Comment by chc4

Comment by chc4 9 hours ago

4 replies

> Exactly-Once Event Processing

This sounds...impossible? If you have some step in your workflow, either you 1) record it as completed when you start, but then you can crash halfway through and when you restore the workflow it now isn't processed 2) record it as completed after you're done, but then you can crash in-between completing and recording and when you restore you run the step twice.

#2 sounds like the obvious right thing to do, and what I assume is happening, but is not exactly once and you'd need to still be careful that all of your steps are idempotent.

KraftyOne 9 hours ago

The specific claim is that workflows are started exactly-once in response to an event. This is possible because starting a workflow is a database transaction, so we can guarantee that exactly one workflow is started per (for example) Kafka message.

For step processing, what you say is true--steps are restarted if they crash mid-execution, so they should be idempotent.

  • reillyse 7 hours ago

    "Exactly-Once Event Processing" is the headline claim - I actually missed the workflow starting bit. So what happens if the workflow fails? Does it get restarted (and so we have twice-started) or does the entire workflow just fail ? Which is probably better described as "at-most once event processing"

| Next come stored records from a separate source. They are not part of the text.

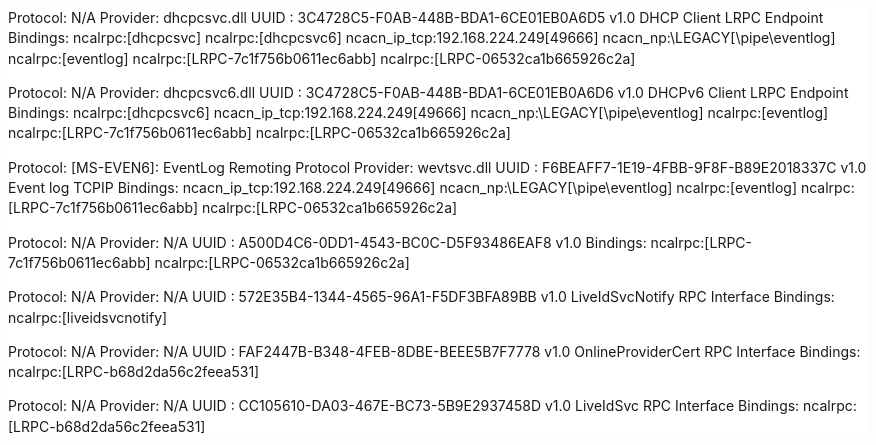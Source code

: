 Protocol: N/A
Provider: dhcpcsvc.dll
UUID    : 3C4728C5-F0AB-448B-BDA1-6CE01EB0A6D5 v1.0 DHCP Client LRPC Endpoint
Bindings:
          ncalrpc:[dhcpcsvc]
          ncalrpc:[dhcpcsvc6]
          ncacn_ip_tcp:192.168.224.249[49666]
          ncacn_np:\\LEGACY[\pipe\eventlog]
          ncalrpc:[eventlog]
          ncalrpc:[LRPC-7c1f756b0611ec6abb]
          ncalrpc:[LRPC-06532ca1b665926c2a]

Protocol: N/A
Provider: dhcpcsvc6.dll
UUID    : 3C4728C5-F0AB-448B-BDA1-6CE01EB0A6D6 v1.0 DHCPv6 Client LRPC Endpoint
Bindings:
          ncalrpc:[dhcpcsvc6]
          ncacn_ip_tcp:192.168.224.249[49666]
          ncacn_np:\\LEGACY[\pipe\eventlog]
          ncalrpc:[eventlog]
          ncalrpc:[LRPC-7c1f756b0611ec6abb]
          ncalrpc:[LRPC-06532ca1b665926c2a]

Protocol: [MS-EVEN6]: EventLog Remoting Protocol
Provider: wevtsvc.dll
UUID    : F6BEAFF7-1E19-4FBB-9F8F-B89E2018337C v1.0 Event log TCPIP
Bindings:
          ncacn_ip_tcp:192.168.224.249[49666]
          ncacn_np:\\LEGACY[\pipe\eventlog]
          ncalrpc:[eventlog]
          ncalrpc:[LRPC-7c1f756b0611ec6abb]
          ncalrpc:[LRPC-06532ca1b665926c2a]

Protocol: N/A
Provider: N/A
UUID    : A500D4C6-0DD1-4543-BC0C-D5F93486EAF8 v1.0
Bindings:
          ncalrpc:[LRPC-7c1f756b0611ec6abb]
          ncalrpc:[LRPC-06532ca1b665926c2a]

Protocol: N/A
Provider: N/A
UUID    : 572E35B4-1344-4565-96A1-F5DF3BFA89BB v1.0 LiveIdSvcNotify RPC Interface
Bindings:
          ncalrpc:[liveidsvcnotify]

Protocol: N/A
Provider: N/A
UUID    : FAF2447B-B348-4FEB-8DBE-BEEE5B7F7778 v1.0 OnlineProviderCert RPC Interface
Bindings:
          ncalrpc:[LRPC-b68d2da56c2feea531]

Protocol: N/A
Provider: N/A
UUID    : CC105610-DA03-467E-BC73-5B9E2937458D v1.0 LiveIdSvc RPC Interface
Bindings:
          ncalrpc:[LRPC-b68d2da56c2feea531]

    • qianli_cs 6 hours ago

      I think a clearer way to think about this is "at least once" message delivery plus idempotent workflow execution is effectively exactly-once event processing.

      The DBOS workflow execution itself is idempotent (assume each step is idempotent). When DBOS starts a workflow, the "start" (workflow inputs) is durably logged first. If the app crashes, on restart, DBOS reloads from Postgres and resumes from the last completed step. Steps are checkpointed so they don't re-run once recorded.

    • bjornsing 6 hours ago

      "Exactly-Once Event Processing" is possible if (all!) the processing results go into a transactional database along with the stream position marker in a single transaction. That’s probably the mechanism they are relying on.